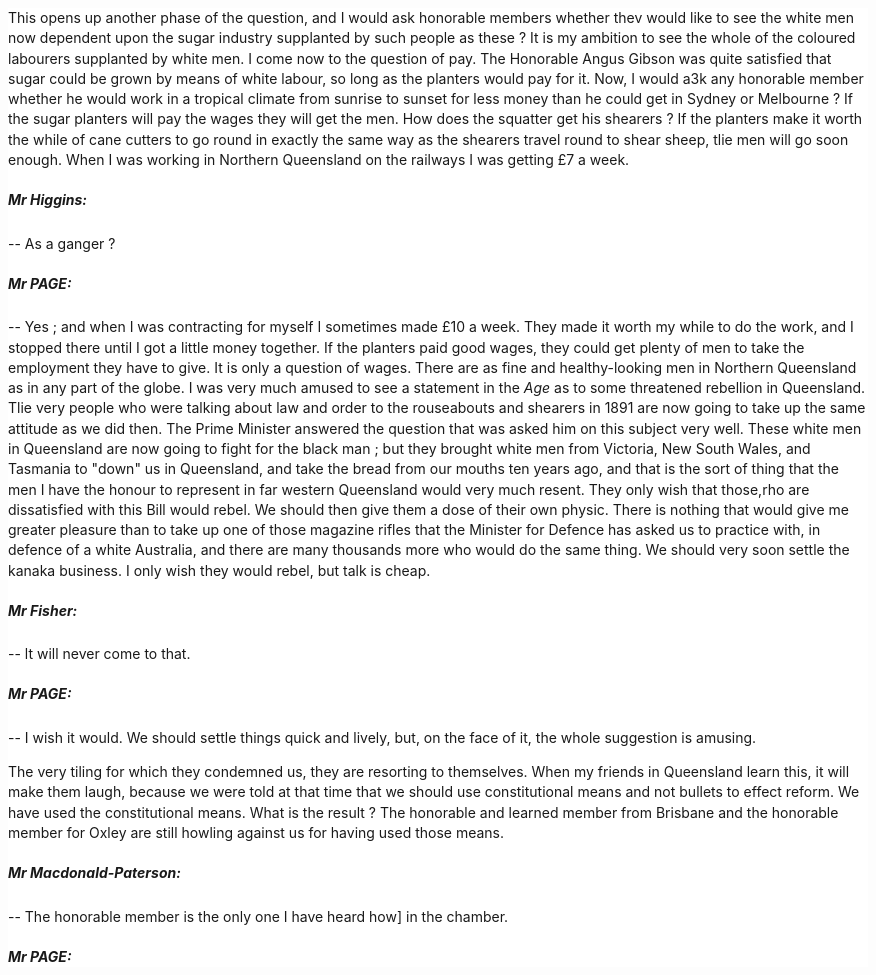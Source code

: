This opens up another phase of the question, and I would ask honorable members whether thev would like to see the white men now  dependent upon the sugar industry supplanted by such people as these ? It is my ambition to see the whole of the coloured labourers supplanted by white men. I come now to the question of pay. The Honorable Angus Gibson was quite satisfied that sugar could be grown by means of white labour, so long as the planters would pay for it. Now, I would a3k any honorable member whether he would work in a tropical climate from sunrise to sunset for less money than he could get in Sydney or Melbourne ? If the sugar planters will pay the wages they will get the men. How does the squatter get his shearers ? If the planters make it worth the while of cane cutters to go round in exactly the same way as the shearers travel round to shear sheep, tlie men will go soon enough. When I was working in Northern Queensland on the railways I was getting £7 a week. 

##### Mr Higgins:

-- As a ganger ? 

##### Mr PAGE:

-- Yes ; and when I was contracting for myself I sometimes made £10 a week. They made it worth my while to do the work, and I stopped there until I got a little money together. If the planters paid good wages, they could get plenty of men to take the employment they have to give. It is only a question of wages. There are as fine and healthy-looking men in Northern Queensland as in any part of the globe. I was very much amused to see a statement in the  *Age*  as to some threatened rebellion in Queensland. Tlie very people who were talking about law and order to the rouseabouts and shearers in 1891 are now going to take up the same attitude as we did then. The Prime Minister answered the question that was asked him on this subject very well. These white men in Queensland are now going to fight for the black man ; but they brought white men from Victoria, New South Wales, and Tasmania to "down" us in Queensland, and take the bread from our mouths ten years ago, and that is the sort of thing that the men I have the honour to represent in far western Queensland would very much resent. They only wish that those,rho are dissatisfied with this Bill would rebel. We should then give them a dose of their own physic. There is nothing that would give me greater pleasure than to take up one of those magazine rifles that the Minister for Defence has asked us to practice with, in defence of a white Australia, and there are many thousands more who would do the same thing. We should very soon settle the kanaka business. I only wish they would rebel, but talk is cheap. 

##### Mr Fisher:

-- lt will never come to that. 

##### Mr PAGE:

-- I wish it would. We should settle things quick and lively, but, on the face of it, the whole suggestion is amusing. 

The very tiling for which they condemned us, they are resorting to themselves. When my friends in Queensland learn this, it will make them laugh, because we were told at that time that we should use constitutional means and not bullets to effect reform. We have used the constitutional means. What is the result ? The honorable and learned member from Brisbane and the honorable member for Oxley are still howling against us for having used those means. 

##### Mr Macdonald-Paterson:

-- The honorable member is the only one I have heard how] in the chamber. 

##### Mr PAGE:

• **Exercise brief**
All lines from the one containing "The very tiling" through the final line of the listing above are to be reproduced exactly; include both and add nothing.

• **Result of the task**
The very tiling for which they condemned us, they are resorting to themselves. When my friends in Queensland learn this, it will make them laugh, because we were told at that time that we should use constitutional means and not bullets to effect reform. We have used the constitutional means. What is the result ? The honorable and learned member from Brisbane and the honorable member for Oxley are still howling against us for having used those means. 

##### Mr Macdonald-Paterson:

-- The honorable member is the only one I have heard how] in the chamber. 

##### Mr PAGE:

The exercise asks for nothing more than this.